### THE PROBLEM:
Go over the records and copy every line with the string "update".

Start of SOURCE DATA

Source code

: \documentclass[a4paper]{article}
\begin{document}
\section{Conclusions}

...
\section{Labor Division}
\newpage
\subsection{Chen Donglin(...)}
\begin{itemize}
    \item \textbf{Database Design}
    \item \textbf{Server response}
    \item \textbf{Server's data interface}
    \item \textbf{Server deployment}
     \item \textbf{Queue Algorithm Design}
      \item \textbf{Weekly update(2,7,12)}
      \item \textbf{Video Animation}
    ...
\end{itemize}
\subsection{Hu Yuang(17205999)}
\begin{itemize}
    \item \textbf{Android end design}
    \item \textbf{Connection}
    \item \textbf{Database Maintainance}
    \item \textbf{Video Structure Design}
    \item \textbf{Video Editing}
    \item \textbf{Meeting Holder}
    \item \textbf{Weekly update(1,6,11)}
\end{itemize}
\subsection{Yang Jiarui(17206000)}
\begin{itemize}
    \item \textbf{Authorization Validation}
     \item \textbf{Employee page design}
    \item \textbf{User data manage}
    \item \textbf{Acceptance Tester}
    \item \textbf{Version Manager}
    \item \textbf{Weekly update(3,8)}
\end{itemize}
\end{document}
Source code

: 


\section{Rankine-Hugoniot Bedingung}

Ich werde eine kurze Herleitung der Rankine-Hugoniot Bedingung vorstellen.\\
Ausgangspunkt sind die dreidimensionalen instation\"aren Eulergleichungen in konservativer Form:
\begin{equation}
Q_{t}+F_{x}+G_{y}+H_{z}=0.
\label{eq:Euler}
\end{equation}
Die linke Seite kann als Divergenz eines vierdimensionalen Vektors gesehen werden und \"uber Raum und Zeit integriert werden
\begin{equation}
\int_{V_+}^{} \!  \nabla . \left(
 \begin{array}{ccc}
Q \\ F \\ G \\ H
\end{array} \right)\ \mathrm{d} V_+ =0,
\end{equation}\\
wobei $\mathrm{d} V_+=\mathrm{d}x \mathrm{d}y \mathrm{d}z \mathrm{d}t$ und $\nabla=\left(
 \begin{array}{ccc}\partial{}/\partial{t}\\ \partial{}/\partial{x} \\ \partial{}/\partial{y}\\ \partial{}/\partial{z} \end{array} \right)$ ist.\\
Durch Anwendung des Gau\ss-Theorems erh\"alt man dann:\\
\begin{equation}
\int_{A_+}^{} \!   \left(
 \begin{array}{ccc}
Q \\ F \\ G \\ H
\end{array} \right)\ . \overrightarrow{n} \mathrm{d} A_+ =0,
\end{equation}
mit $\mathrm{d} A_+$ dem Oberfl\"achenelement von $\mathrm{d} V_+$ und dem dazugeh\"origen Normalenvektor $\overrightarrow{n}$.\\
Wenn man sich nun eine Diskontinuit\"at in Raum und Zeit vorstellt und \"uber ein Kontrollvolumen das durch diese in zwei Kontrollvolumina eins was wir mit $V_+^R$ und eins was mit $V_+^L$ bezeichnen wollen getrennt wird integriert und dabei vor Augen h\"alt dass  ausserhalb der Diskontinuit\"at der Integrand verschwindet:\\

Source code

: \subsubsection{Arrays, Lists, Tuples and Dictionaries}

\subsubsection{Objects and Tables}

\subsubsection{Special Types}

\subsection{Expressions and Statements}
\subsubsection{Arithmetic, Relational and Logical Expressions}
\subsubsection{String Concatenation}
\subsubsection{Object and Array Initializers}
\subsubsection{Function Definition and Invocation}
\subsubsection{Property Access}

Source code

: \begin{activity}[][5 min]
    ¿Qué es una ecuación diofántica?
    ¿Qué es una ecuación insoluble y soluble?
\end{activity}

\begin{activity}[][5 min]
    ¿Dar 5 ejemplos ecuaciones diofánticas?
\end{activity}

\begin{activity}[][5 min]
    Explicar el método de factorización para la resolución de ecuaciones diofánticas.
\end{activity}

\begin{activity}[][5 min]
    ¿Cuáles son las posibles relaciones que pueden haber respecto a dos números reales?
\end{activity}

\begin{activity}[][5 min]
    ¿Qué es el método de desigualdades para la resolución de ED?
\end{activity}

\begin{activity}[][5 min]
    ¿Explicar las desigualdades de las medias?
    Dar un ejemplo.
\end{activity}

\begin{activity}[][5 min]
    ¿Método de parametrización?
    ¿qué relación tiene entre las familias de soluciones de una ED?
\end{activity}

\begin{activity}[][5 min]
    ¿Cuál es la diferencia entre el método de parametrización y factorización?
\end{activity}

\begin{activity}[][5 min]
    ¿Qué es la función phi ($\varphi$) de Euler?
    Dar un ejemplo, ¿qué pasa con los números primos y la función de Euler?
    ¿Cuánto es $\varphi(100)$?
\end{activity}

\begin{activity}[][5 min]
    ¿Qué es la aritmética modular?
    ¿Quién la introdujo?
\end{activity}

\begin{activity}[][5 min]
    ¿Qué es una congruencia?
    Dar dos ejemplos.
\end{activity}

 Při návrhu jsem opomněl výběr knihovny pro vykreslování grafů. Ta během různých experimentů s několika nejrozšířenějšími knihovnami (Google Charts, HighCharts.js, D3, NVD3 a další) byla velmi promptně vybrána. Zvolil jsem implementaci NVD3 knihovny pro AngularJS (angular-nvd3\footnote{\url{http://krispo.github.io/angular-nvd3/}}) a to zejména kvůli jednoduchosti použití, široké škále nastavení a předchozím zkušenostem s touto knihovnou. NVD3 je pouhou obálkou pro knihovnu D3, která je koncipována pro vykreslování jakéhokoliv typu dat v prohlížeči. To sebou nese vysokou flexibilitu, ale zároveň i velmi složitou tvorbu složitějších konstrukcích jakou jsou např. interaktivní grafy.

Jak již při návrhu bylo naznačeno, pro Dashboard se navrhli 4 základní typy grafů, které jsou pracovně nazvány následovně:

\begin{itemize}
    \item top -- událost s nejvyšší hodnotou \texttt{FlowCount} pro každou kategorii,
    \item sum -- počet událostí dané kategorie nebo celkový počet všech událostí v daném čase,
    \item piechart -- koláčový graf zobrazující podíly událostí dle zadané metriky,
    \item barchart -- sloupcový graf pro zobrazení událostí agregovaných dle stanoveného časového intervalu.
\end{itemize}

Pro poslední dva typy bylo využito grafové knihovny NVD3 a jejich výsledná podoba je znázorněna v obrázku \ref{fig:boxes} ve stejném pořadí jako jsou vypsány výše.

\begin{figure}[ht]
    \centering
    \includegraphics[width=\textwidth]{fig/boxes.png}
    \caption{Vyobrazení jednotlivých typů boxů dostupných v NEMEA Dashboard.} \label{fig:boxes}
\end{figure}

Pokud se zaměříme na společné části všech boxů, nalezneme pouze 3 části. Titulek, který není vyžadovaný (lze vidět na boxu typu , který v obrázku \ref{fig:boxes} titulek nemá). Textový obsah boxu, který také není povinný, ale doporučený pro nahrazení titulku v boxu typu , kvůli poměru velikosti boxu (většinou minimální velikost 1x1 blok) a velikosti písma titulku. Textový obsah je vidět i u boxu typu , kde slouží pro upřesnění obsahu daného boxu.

End of SOURCE DATA

### OUTPUT OF THE EXERCISE:
      \item \textbf{Weekly update(2,7,12)}
    \item \textbf{Weekly update(1,6,11)}
    \item \textbf{Weekly update(3,8)}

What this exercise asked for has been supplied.